И все же это не тот чудовищный уровень, на который бессильно рухнула Анна Ахматова, когда в иллюзорной надежде спасти из лагеря сына Льва тоже решилась воспеть Лучшего Друга Всех Надзирателей:
…И благодарного народа Он слышит голос: «Мы пришли Сказать: где Сталин, там свобода, Мир и величие земли!..»Словно она разучилась водить пером по бумаге.
У Ахматовой иначе и не могло получиться. «А в комнате опального поэта дежурят страх и Муза в свой черед», — напишет она о живущем в Воронеже, сосланном Мандельштаме, понимая с трагической ясностью: страх и Муза несовместимы. Когда душою властвует страх, Муза удаляется.
Душой Пастернака, сочинявшего славословие Сталину, владел не страх. То есть его не могло не быть вовсе, подспудно он существовал, как раз и подстегивая любовь к вождю, но сам Пастернак себе в этом бы не признался. Из подсознания, как из подпола, его бы не выпустил. Во всяком случае — в этот раз, сочиняя эти стихи.
Пастернак в самом деле хотел постичь — и душу, не родственную его поэтической душе, и сам смысл существования того, кто, опять же в отличие от него самого, живущего словом, есть человек-деянье.

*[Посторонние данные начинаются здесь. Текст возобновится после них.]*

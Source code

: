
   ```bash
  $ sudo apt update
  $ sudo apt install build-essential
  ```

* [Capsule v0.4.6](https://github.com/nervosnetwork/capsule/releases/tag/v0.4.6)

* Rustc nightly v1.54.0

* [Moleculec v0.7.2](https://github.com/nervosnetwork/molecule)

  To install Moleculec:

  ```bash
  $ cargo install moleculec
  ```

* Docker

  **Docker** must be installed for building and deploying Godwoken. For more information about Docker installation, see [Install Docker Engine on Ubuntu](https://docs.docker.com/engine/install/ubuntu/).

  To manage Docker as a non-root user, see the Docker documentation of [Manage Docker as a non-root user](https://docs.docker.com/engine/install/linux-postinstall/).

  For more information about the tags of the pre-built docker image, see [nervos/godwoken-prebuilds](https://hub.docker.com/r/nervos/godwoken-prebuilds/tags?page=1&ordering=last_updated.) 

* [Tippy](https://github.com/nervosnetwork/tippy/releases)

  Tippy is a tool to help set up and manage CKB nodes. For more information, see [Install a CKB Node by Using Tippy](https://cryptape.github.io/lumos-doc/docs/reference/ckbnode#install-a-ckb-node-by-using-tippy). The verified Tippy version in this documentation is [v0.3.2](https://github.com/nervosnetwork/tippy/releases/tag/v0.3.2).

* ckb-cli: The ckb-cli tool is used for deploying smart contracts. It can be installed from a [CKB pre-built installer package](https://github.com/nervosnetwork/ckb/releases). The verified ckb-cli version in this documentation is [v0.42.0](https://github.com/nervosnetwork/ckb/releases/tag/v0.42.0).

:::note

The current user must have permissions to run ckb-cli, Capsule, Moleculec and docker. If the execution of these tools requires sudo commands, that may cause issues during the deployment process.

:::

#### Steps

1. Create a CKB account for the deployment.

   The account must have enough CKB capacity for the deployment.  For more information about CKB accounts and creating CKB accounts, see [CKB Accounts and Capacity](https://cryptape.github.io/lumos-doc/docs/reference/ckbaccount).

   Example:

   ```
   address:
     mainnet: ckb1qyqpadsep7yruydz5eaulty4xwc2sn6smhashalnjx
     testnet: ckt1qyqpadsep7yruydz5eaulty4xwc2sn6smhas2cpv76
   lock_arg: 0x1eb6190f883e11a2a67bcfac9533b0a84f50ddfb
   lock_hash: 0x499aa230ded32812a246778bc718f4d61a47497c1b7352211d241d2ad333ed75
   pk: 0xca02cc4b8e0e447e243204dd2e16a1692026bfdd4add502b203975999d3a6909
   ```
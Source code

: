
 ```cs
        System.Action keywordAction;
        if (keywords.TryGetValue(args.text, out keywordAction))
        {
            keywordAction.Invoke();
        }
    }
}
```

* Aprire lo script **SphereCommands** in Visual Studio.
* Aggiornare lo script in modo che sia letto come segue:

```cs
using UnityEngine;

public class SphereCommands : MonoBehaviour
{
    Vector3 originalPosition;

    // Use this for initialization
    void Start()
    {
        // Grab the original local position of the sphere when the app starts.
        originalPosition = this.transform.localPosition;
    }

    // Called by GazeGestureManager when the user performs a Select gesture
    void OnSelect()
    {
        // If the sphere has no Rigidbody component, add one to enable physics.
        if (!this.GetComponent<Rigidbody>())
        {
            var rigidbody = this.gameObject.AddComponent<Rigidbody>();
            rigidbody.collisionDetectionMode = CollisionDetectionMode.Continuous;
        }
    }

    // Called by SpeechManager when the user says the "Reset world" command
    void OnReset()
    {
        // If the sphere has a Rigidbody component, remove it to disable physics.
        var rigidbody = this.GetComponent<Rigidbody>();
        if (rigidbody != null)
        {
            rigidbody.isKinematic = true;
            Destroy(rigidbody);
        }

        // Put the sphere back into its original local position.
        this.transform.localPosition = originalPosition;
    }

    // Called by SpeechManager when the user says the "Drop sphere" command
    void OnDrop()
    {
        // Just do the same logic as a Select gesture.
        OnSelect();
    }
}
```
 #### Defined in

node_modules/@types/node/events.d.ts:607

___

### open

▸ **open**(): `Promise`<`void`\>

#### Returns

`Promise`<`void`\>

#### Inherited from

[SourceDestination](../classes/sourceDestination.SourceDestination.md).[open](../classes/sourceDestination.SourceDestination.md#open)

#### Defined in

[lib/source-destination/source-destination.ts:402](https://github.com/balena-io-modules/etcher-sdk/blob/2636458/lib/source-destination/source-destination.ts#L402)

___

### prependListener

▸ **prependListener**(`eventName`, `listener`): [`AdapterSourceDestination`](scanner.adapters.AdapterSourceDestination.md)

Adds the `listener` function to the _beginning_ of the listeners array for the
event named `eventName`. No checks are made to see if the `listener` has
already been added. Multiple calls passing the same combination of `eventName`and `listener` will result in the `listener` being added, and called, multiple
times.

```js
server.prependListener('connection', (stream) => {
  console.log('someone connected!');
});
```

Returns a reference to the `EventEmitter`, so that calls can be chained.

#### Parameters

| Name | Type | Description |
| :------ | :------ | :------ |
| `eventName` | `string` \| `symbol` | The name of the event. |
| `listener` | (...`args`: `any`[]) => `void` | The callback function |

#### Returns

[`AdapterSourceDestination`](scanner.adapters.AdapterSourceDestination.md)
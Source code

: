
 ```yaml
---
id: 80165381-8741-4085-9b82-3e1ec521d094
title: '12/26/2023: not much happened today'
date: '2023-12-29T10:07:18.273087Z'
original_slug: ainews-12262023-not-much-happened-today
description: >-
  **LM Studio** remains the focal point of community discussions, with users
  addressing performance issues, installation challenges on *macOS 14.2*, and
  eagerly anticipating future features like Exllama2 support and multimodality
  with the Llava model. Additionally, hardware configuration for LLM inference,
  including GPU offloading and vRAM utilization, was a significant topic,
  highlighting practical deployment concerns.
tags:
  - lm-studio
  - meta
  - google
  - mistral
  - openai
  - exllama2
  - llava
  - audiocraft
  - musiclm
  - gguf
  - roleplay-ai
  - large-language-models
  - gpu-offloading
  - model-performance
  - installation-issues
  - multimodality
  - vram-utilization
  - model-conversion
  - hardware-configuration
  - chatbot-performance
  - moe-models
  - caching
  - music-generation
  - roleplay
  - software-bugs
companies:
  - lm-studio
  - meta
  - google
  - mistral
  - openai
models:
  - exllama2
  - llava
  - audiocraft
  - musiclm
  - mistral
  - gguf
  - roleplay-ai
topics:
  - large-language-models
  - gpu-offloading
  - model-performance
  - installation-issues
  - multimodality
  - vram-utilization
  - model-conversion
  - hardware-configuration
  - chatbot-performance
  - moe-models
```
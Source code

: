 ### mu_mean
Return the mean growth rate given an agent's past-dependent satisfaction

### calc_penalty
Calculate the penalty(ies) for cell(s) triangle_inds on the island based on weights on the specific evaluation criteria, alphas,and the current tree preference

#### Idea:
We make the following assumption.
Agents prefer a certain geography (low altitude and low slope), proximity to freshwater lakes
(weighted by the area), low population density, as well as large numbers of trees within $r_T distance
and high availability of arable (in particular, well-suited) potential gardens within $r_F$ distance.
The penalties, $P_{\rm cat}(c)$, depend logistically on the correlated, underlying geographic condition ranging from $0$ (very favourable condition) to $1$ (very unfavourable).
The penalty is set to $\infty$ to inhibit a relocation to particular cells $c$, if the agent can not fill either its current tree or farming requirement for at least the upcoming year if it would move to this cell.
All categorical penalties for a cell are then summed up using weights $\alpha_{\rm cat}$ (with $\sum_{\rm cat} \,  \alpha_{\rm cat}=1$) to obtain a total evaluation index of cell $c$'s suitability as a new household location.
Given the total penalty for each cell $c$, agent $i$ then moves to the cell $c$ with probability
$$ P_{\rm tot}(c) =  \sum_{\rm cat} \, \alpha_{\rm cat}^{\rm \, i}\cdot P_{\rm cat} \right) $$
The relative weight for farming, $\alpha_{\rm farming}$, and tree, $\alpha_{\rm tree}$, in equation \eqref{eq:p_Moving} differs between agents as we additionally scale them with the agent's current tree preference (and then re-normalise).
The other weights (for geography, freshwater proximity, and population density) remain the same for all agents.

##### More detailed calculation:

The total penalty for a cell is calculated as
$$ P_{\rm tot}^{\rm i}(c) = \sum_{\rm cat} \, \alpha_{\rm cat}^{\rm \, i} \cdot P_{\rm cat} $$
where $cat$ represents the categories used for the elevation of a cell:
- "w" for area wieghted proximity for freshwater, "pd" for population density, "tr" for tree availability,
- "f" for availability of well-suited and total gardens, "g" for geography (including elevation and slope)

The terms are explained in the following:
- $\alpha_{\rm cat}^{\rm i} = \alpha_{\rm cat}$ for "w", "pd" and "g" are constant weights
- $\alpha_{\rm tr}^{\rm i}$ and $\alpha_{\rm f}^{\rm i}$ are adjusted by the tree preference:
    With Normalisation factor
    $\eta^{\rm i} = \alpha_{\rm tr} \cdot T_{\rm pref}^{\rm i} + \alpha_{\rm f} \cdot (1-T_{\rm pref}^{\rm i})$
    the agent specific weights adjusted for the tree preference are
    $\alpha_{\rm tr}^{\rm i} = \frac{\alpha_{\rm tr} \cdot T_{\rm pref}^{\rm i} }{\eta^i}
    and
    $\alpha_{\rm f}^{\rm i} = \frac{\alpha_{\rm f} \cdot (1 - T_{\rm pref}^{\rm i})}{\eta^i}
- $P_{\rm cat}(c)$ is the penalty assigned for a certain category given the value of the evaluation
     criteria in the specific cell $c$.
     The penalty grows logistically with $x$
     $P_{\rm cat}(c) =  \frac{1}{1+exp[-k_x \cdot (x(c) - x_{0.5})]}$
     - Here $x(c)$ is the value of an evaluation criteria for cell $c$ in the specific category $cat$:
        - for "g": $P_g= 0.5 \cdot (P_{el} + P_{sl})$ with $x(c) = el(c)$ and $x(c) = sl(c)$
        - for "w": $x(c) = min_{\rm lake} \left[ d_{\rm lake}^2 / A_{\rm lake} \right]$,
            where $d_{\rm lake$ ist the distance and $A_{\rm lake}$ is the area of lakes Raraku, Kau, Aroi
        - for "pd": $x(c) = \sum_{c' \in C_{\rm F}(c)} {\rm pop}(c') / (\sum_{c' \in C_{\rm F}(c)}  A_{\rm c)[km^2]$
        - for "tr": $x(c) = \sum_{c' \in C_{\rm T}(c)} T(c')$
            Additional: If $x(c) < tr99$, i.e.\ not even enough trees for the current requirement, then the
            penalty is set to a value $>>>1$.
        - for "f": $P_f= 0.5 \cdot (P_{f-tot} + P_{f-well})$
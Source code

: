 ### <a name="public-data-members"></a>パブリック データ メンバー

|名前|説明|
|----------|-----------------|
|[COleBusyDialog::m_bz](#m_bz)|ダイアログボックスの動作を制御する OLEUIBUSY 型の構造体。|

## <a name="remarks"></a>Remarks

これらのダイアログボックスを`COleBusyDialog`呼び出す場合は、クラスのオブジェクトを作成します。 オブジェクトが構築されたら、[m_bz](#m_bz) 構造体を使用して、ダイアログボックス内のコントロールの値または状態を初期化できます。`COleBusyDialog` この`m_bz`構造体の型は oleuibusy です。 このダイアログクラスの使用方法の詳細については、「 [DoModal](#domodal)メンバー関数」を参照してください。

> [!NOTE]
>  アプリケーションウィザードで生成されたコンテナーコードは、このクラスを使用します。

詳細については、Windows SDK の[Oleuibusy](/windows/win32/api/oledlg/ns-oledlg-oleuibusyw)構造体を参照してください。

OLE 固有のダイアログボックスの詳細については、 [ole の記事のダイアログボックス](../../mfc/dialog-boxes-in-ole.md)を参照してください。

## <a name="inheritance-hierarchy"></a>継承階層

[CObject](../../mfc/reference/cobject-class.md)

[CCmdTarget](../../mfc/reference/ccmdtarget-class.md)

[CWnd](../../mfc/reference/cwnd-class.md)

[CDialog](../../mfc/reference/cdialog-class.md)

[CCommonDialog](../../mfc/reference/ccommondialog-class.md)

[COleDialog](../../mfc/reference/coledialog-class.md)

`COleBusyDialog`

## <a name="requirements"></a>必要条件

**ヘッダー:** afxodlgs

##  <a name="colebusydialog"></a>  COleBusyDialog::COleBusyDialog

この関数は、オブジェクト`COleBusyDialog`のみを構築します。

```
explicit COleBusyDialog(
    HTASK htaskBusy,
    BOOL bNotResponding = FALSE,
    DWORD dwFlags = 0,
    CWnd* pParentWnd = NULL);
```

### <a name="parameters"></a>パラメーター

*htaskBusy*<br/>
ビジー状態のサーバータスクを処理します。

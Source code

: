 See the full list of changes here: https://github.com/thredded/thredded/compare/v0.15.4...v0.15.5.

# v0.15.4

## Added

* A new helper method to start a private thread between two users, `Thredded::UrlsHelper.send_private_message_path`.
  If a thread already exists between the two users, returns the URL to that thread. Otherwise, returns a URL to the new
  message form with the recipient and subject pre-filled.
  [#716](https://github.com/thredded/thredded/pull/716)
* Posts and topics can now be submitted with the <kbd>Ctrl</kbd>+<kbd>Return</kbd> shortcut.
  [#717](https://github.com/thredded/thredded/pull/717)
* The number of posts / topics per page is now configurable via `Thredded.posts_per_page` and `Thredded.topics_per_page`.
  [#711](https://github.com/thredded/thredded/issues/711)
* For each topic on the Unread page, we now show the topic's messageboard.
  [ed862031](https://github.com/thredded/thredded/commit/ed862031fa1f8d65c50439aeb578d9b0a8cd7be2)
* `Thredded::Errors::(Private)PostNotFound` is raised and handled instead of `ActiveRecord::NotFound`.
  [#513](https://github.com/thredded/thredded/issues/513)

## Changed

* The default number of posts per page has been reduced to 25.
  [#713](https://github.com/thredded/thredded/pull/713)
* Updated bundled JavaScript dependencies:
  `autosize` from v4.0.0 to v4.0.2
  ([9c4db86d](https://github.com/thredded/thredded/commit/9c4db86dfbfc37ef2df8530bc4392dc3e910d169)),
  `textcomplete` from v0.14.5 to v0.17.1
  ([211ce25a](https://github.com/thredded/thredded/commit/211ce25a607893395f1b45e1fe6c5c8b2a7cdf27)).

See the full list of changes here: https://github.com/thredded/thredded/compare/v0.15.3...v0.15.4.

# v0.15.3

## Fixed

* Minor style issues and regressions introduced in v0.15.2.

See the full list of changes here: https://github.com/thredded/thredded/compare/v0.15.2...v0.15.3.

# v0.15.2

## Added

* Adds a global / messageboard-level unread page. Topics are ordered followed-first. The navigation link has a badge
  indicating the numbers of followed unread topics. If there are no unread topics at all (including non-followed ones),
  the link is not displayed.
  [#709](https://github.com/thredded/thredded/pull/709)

Человек-поступок.
Постичь не вместе со всеми — самолично, отдельно. Независимо от общего мнения, от общей любви.
Еще раньше, 17 ноября 1932 года, группа писателей послала Сталину соболезнование по поводу гибели Надежды Аллилуевой. Подписались: Леонов, Шкловский, Олеша, Всеволод Иванов, Сельвинский, Архангельский, Ильф и Петров, Светлов, Фадеев, Катаев, Пильняк, Михаил Кольцов и другие. Пастернак солидаризировался с «коллективкой», сделав это, однако, сугубо индивидуально:
«Присоединяюсь к чувству товарищей».
Это жест присоединения: «я» выступает как частичка «мы». Но почему тогда просто не подписаться вместе со всеми? Потому, что сразу же следует жест отсоединения. «Я» не может, не хочет забыть, что оно — «я».
«Накануне глубоко и упорно думал о Сталине; как художник — впервые. Утром прочел известье. Потрясен так, точно был рядом, жил и видел.
Борис Пастернак».
Что хотел он этим сказать?
Что «как художник» начал думать о Сталине до «известья»? То есть для этого ему не нужен был повод — даже такой или тем более такой, потрясший всех? Всех воедино сплотивший в порыве сочувствия?..
Но думал — «глубоко и упорно» — еще больше трех лет.
Продолжим и закончим цитировать стихотворение:
И этим гением поступка Так поглощен другой, поэт…Понимай: он сам, Пастернак.
…Что тяжелеет, словно губка, Любою из его примет. Как в этой двухголосной фуге Он сам ни бесконечно мал, Он верит в знанье друг о друге Предельно крайних двух начал.Экий вы и впрямь эгоцентрик, Борис Леонидович! И — чт'o за гордыня, даже в самоуничижении!
«Бесконечно мал» — сказано о себе. И начала, олицетворенные, с одной стороны, им, «другим, поэтом», а с обратной — Сталиным, действительно «крайние». Но фугато — «двухголосная»! А чего стоит строка: «Он верит в знанье друг о друге…»? Выходит, не только он, Пастернак, должен знать Сталина (что само по себе, как я говорил, ни к чему, излишне: не надо пытливости, достаточно веры), но и Сталин должен знать Пастернака!